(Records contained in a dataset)
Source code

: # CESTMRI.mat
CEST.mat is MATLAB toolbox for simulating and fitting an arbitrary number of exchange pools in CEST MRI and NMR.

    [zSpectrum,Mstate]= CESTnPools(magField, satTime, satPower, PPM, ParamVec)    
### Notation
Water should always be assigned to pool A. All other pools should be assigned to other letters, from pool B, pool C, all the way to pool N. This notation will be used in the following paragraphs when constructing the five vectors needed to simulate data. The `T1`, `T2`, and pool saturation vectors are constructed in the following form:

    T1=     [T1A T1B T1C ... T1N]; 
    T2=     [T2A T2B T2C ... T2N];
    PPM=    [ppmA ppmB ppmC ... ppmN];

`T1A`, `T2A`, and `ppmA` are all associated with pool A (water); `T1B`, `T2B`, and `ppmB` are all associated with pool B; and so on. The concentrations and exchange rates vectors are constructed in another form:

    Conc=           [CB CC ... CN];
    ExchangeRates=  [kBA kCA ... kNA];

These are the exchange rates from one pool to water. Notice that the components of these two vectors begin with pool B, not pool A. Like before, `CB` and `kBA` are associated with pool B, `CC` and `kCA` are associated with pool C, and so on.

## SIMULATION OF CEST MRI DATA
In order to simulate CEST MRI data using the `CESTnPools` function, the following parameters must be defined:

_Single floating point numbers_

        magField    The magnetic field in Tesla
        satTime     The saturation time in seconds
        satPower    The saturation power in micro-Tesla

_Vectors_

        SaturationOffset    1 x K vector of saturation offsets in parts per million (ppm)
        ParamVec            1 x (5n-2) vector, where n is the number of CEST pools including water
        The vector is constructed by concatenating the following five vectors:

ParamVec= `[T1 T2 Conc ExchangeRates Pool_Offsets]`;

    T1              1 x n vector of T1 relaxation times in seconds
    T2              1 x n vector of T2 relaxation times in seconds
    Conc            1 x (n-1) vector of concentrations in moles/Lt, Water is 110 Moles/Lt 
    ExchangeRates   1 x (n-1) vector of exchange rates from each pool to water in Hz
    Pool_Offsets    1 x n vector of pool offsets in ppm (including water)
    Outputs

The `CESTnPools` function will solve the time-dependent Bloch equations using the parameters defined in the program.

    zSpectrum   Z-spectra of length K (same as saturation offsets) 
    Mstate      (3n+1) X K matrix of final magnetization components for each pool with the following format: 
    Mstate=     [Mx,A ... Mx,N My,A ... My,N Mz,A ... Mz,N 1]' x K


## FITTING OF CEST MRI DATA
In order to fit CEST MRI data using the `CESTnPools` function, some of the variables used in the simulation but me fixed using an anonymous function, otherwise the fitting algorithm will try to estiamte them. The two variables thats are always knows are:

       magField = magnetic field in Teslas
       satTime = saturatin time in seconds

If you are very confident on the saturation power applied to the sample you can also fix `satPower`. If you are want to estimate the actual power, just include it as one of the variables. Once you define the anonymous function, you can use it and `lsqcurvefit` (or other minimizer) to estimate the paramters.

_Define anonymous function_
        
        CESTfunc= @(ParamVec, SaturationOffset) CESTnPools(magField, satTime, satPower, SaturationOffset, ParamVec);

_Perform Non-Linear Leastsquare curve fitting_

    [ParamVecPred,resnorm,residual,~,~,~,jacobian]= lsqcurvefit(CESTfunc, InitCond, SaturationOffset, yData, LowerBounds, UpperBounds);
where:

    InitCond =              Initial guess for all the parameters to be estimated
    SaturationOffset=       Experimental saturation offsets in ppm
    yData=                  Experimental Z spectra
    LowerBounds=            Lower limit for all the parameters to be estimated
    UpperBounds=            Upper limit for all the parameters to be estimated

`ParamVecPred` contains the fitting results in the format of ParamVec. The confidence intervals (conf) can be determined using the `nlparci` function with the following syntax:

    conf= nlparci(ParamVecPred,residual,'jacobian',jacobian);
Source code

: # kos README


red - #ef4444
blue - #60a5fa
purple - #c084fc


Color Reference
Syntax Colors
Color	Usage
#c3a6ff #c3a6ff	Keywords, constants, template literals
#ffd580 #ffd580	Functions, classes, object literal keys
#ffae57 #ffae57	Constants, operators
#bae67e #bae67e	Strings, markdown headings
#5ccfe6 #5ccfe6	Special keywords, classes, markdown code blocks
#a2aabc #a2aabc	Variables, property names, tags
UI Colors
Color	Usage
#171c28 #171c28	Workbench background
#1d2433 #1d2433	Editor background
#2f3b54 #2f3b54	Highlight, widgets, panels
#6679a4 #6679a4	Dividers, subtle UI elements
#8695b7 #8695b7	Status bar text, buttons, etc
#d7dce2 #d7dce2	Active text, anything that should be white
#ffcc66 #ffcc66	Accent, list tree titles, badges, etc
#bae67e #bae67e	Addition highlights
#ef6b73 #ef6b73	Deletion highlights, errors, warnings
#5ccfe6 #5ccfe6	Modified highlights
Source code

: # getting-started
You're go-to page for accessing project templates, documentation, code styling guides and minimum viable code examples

WHAT YOU SHOULD DO ->
Lines from the start of the entries through the one containing "ppmC ... ppmN];" are to be set down again exactly, both ends included.

SOLUTION BELOW ->
Source code

: # CESTMRI.mat
CEST.mat is MATLAB toolbox for simulating and fitting an arbitrary number of exchange pools in CEST MRI and NMR.

    [zSpectrum,Mstate]= CESTnPools(magField, satTime, satPower, PPM, ParamVec)    
### Notation
Water should always be assigned to pool A. All other pools should be assigned to other letters, from pool B, pool C, all the way to pool N. This notation will be used in the following paragraphs when constructing the five vectors needed to simulate data. The `T1`, `T2`, and pool saturation vectors are constructed in the following form:

    T1=     [T1A T1B T1C ... T1N]; 
    T2=     [T2A T2B T2C ... T2N];
    PPM=    [ppmA ppmB ppmC ... ppmN];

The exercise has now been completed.